Further south, on Sauvie Island outside of Portland, Oregon, the Raceme Farm Collective is working to heal what has historically been a traumatic relationship to the land for Black and brown folks. Allinee “shiny” Flanary of Scrapberry Farm, Letty Chichtonyolotli Martinez of Flying Dogheart Farm and Xóchitl Garnica of Chalchi Farm form the three-person collective. 

Allinee “shiny” Flanary of Scrapberry Farm. Photo by Emma Banks.

“People started saying to me, ‘You look more whole, more healthy, more happy. What are you doing?’” Flanary says. “I’m just fucking around, putting seeds in the ground, trying to figure out what happens. You know? It’s been a very meandering journey, fueled by those competing forces of trauma and liberation, trying to heal individually while recognizing that we are at our best when we work collectively. You gotta be aware of your shit, and address what you need to work on, and also know that there is no way to get free from this struggle by yourself. So working in a collective has always been at the heart of my farming journey. I came into it knowing that it wasn’t something I would do alone.”

Similarly, Martinez emphasizes that queer farming is not a relationship of exploitation—one where the land gives and the farmer takes—but rather one of mutual respect. “I’m learning the names of these plants; eventually I’ll learn their songs. If I’m making medicine I need to learn how to stay in my lane and know my boundaries as a guest. Sing to the land! Tell it stories. Even before we got the land, I asked if I could just come by and say hi and sing. It’s a wooing; Can I come here? Will you have us? It’s tapping into that unknown, and leaning into it.”

Letty Chichtonyolotli Martinez of Flying Dogheart Farm. Photo by Emma Banks.

Back in Iowa, Breckbill knew she wanted Humble Hands Harvest to be cooperatively owned for a similar reason to the Raceme Collective: so that she could work in community. For Sweet Potato, a trans farmer working at River Run Farm on the Olympic Peninsula, a co-op model also feels like the right call. 

“I see cooperatives as one of many antidotes to [hierarchies],” they say. “Members of the cooperative have an ownership stake in the land; they have a say in how it’s operated and what is done with the profits or the business. Capitalism is about how the capital is controlled; you’re extracting the value of people’s labor, and in the case of farming, the value that we produce in the fields, and funneling it toward the top. Whereas a cooperative farm is about the farmers deciding how that capital will be distributed and spent.”

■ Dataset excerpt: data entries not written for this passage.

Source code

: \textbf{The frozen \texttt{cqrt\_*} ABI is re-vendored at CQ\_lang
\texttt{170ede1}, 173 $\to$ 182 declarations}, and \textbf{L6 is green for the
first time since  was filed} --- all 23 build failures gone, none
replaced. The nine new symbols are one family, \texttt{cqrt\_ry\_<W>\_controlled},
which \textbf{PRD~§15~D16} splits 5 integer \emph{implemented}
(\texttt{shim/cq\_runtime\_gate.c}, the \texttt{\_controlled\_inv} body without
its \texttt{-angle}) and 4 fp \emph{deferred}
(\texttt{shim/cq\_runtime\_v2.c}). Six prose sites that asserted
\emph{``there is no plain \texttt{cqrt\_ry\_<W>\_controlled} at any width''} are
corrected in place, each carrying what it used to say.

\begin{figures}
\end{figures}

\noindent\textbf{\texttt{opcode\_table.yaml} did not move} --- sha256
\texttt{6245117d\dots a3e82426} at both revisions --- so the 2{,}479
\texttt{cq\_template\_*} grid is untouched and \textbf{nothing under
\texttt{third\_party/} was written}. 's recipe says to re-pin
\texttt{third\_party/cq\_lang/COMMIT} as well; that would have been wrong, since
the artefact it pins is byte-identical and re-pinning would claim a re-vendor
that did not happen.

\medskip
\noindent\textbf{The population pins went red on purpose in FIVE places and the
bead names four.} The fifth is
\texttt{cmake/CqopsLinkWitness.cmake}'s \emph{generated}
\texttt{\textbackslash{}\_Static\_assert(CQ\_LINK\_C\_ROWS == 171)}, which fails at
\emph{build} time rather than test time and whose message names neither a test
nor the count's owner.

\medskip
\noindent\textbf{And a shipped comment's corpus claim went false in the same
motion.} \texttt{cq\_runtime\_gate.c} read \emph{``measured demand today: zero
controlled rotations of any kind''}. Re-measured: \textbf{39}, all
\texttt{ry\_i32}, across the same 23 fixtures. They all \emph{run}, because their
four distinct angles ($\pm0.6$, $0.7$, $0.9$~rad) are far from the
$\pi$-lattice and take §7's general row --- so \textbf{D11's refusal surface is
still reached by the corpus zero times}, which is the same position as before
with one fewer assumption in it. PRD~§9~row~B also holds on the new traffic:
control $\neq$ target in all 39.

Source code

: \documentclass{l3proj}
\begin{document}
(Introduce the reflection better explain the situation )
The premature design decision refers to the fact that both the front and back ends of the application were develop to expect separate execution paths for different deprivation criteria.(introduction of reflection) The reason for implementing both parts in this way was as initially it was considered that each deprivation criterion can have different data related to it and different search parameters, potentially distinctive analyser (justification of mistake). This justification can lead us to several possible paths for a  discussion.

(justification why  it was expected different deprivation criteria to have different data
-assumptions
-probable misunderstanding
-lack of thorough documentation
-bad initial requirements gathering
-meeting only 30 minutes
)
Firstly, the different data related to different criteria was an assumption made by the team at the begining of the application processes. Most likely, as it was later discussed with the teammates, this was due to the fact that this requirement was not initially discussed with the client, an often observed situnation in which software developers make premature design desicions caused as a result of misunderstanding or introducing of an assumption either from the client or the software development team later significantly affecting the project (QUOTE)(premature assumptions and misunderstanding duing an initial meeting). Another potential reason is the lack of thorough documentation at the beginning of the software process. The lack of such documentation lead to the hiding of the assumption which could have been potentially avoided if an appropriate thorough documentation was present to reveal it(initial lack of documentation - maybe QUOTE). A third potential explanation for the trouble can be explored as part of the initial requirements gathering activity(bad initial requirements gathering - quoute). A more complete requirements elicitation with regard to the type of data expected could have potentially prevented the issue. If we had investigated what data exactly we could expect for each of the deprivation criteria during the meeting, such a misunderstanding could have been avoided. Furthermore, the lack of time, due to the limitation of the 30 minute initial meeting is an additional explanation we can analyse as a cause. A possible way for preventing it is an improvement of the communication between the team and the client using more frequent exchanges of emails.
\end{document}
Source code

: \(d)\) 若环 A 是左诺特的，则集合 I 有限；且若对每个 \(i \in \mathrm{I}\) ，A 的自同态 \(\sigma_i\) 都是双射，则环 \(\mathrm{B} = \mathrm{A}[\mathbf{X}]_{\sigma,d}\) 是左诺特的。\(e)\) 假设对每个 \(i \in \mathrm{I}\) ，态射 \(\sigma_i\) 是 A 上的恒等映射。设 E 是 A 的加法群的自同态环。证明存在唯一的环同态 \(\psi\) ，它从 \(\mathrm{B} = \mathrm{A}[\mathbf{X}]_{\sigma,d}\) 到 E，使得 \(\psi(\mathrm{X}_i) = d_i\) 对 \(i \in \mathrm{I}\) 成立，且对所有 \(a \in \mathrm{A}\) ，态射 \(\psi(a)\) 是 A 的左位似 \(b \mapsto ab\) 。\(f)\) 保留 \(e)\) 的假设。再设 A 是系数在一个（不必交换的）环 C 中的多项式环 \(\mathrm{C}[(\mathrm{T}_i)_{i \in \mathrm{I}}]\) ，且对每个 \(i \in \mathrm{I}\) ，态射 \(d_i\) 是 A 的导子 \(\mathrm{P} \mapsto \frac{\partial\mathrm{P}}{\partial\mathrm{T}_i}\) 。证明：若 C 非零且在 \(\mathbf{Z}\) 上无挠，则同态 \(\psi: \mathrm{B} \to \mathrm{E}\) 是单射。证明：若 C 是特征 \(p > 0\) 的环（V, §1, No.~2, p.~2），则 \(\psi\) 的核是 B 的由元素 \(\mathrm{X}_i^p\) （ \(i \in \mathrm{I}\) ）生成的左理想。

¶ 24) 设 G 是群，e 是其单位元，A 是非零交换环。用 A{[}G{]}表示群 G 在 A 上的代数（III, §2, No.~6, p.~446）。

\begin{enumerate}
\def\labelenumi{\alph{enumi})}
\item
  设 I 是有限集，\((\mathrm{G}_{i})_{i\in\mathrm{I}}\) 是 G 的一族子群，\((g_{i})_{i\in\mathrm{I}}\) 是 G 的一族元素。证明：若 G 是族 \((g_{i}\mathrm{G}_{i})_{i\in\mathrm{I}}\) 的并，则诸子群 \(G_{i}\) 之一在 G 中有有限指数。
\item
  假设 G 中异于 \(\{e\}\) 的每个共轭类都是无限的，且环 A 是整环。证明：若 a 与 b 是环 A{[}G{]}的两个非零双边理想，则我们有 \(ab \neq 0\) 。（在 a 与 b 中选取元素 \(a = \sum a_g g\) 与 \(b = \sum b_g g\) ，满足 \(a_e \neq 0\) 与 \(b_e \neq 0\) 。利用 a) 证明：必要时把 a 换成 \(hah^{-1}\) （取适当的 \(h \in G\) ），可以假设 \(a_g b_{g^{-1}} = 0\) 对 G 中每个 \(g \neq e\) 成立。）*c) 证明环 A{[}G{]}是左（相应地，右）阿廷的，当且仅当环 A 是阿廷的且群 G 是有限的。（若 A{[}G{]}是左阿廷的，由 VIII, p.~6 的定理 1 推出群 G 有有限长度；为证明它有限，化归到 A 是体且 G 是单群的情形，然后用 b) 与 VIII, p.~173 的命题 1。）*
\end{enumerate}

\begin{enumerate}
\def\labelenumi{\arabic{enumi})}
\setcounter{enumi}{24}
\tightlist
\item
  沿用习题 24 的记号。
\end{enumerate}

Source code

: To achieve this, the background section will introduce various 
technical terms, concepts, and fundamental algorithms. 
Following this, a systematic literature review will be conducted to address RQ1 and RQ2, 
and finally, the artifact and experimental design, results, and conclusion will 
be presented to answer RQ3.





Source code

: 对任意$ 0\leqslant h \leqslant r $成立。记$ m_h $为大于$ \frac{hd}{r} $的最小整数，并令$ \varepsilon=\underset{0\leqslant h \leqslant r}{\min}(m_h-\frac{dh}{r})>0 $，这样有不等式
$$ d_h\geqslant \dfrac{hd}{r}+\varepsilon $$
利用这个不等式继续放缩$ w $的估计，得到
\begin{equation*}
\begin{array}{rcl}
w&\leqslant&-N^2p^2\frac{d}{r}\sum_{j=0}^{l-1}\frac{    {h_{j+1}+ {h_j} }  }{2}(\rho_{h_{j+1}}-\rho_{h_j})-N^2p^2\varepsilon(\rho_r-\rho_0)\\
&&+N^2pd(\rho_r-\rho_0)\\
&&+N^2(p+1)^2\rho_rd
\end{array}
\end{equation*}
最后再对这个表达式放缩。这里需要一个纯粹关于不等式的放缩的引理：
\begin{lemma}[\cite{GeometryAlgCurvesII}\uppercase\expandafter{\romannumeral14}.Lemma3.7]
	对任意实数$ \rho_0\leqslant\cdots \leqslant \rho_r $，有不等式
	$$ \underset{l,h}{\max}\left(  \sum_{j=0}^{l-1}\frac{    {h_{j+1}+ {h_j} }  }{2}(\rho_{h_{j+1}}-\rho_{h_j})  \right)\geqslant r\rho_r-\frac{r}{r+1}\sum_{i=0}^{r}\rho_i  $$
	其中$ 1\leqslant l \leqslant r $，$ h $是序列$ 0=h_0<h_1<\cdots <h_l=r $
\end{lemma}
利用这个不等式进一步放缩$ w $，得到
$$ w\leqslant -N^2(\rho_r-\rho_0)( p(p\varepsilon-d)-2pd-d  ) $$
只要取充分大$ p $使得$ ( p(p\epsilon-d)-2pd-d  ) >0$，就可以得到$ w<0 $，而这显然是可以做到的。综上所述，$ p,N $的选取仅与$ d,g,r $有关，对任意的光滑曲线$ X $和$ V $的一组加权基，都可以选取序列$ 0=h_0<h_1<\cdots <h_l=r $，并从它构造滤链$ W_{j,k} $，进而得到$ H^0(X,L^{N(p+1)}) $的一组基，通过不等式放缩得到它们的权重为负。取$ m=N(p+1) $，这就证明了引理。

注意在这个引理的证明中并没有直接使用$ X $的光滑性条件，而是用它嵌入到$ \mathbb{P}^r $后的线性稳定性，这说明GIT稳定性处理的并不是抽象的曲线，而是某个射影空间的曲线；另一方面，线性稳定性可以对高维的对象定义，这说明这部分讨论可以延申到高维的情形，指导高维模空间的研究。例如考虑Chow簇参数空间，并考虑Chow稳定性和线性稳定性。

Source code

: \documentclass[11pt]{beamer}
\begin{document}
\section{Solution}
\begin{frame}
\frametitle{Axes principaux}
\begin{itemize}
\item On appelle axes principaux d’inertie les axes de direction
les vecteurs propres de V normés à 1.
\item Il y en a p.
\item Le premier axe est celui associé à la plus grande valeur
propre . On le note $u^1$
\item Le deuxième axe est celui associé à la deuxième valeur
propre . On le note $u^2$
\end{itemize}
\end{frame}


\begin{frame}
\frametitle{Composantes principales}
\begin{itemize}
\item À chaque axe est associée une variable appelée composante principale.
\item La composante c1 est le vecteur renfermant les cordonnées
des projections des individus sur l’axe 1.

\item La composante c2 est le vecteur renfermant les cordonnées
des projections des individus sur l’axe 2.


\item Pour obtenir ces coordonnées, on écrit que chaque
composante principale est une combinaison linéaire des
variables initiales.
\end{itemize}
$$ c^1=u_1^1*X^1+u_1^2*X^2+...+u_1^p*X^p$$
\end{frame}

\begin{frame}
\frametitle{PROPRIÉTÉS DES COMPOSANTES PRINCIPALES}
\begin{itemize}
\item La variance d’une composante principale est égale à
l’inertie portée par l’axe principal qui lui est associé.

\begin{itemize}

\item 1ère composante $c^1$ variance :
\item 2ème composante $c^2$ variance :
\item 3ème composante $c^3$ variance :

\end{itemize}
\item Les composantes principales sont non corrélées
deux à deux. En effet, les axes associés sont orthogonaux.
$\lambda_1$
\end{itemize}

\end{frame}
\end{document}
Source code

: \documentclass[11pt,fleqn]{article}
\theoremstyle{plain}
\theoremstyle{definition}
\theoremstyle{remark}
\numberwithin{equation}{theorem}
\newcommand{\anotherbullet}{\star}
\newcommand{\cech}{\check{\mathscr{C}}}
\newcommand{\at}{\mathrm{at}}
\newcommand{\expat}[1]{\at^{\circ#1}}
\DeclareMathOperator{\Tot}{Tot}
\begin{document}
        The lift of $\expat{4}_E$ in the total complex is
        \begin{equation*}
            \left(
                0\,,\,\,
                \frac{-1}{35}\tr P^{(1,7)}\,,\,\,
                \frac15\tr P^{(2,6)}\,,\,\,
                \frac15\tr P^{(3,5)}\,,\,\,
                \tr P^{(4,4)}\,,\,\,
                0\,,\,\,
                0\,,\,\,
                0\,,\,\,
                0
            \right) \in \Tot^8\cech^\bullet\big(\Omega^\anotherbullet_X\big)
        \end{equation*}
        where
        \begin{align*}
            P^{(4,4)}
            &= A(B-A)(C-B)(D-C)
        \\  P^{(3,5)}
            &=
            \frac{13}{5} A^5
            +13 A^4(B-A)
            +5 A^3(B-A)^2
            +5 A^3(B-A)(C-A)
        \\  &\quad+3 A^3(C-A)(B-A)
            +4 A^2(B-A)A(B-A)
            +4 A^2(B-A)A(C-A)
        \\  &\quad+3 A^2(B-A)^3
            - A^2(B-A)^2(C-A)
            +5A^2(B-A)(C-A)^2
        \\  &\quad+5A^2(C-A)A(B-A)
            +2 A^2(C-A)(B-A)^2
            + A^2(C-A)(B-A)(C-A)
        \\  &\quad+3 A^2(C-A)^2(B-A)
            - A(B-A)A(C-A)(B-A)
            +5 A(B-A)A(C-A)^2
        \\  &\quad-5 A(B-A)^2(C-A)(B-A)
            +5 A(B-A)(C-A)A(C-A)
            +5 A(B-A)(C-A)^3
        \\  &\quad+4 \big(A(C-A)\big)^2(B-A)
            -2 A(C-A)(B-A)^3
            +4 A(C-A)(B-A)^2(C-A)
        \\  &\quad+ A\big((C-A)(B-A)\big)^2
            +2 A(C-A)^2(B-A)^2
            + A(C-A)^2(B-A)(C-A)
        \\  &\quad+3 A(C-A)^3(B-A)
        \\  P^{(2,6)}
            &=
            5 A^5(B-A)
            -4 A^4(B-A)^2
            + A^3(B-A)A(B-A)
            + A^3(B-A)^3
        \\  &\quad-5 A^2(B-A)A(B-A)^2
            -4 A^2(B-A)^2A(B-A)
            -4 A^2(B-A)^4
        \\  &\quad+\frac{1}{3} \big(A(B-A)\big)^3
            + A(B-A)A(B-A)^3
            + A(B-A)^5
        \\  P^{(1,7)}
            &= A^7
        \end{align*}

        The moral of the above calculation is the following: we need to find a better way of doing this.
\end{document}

Sweet Potato. Photo by Emma Banks.

These ideals—cooperative ownership, respect for the land and community prioritization—all make up what is a queerer vision for American agriculture. In the midst of an ongoing global pandemic and the threat of Big Ag monopolies, perhaps this vision seems difficult to adopt. For queer farmers, however, it’s essential.

“If we acknowledge that the systems are working in the way they were designed, then I don’t want to leave people with no way forward,” Flanary says. “What do you do with that? Is it just hopeless? I think that people have to let in some hard truths about food, first and foremost. Talk to farmers! Food is not cheap. That’s the system at work—it is giving some people abundance, and relegating others to intense scarcity…if you do nothing else with that information, just be curious. How does that truth show up in your own neighborhood? I really believe we’re all going to get free block by block, and that requires you getting to know your neighbors, talking to them, and understanding how that food system operates on your block. That’s huge work.”